# [Problem description]
What is the number of lines in the entries that contain "आचमन"? Reply with that number only.

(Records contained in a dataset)
■ ■ ■ ■ ■
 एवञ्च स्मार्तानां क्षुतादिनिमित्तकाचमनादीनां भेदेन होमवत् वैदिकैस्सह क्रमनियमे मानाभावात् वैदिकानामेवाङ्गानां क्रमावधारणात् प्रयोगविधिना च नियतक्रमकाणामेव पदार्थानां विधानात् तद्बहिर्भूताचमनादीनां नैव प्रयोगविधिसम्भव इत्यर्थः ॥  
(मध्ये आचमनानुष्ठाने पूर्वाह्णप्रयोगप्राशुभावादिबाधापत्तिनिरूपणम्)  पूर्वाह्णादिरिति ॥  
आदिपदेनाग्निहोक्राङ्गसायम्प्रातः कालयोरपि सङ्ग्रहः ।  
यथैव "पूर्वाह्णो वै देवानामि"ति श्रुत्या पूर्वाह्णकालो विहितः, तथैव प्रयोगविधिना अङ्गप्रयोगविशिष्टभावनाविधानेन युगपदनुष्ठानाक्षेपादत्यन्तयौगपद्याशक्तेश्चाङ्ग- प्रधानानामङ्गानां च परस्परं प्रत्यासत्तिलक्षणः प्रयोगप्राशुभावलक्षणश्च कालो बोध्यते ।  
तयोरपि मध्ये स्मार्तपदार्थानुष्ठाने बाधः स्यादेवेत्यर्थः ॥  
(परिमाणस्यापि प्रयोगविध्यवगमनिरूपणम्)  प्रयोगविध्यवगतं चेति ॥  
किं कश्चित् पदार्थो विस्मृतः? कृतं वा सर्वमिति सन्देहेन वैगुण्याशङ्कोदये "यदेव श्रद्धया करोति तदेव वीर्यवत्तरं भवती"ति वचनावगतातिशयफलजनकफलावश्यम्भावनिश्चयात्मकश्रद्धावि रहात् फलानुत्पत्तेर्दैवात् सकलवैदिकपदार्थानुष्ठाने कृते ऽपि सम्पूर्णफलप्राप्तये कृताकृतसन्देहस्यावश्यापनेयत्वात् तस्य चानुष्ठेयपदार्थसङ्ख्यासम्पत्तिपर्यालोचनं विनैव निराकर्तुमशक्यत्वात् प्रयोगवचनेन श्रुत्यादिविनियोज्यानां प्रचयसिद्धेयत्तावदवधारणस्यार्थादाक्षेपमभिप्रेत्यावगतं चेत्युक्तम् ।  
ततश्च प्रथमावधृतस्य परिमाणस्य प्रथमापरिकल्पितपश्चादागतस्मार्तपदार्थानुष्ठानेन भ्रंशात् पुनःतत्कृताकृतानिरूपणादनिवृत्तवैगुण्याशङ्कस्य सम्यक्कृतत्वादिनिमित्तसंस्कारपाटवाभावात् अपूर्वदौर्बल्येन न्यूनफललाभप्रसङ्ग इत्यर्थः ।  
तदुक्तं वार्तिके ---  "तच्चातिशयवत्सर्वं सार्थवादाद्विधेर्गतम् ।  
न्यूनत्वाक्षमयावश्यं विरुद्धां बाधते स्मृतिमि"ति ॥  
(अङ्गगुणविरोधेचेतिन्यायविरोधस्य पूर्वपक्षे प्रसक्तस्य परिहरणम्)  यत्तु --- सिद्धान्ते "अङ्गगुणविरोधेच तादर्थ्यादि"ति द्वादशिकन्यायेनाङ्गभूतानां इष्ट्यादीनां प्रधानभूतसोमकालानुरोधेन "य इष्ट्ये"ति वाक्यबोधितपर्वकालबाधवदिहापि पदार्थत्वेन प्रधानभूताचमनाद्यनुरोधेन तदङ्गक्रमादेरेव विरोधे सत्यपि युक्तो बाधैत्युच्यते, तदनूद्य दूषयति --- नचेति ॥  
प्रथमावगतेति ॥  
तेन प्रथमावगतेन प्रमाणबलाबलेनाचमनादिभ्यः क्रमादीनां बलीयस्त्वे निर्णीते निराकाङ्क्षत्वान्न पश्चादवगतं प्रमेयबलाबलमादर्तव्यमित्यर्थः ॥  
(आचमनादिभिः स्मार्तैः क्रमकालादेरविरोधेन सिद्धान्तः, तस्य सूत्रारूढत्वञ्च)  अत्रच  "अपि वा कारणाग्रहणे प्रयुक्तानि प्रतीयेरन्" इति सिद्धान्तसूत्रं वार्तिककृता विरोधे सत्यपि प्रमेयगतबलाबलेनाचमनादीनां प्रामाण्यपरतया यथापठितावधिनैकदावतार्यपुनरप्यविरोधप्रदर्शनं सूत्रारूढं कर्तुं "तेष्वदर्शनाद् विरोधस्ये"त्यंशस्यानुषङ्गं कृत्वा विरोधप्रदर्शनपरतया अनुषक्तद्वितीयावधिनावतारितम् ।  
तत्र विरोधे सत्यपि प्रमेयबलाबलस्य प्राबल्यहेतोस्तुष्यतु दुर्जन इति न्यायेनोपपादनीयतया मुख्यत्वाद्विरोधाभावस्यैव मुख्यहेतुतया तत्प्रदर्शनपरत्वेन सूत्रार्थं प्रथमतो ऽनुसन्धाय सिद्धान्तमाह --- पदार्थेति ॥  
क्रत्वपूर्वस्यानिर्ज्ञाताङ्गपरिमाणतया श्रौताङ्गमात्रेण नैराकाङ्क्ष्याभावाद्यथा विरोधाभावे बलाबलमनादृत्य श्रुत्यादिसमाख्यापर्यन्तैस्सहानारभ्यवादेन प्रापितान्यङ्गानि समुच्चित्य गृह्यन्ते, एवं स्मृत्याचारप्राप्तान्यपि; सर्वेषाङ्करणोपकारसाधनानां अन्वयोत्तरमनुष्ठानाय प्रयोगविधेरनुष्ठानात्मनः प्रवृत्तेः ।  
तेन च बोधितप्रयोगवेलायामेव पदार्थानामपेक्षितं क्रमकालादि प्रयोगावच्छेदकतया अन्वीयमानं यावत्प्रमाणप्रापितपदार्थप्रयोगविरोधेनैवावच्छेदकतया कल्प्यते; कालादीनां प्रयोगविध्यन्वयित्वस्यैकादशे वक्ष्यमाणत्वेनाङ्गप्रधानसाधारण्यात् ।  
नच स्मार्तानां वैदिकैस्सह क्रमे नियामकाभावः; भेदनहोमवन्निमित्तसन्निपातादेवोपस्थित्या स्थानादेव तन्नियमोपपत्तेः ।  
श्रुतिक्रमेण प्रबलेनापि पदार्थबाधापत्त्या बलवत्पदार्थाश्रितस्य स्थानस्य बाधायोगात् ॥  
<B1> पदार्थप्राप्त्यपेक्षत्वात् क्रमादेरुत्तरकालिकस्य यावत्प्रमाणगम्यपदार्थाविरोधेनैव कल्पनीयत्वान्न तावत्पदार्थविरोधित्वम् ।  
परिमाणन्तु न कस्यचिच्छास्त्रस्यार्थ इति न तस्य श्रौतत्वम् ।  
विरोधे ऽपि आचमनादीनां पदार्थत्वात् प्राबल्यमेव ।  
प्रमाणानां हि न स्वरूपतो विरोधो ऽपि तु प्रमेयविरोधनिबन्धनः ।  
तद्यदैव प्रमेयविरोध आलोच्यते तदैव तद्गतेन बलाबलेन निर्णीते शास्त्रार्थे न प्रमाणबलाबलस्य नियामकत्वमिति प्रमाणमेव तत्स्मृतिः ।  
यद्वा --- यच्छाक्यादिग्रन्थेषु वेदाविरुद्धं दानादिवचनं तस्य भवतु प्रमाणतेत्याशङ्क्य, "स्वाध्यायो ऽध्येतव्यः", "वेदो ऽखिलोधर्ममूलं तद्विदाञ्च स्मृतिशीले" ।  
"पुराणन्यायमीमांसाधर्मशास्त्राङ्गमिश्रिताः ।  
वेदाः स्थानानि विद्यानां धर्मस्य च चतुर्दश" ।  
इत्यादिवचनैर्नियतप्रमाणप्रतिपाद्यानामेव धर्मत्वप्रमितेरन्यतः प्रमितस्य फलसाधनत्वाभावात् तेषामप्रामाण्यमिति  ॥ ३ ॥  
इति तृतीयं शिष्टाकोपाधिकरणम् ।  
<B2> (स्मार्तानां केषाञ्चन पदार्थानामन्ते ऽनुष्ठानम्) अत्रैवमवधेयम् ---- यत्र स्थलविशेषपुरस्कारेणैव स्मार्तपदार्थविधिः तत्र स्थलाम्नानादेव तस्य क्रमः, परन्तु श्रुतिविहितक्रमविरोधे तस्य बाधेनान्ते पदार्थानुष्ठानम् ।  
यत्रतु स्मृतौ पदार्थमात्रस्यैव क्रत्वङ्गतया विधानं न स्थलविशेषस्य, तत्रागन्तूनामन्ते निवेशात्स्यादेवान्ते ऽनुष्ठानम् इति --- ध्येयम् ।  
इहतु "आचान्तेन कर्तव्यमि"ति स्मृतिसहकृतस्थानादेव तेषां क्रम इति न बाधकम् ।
■ ■ ■ ■ ■
# [Exercise solution]
3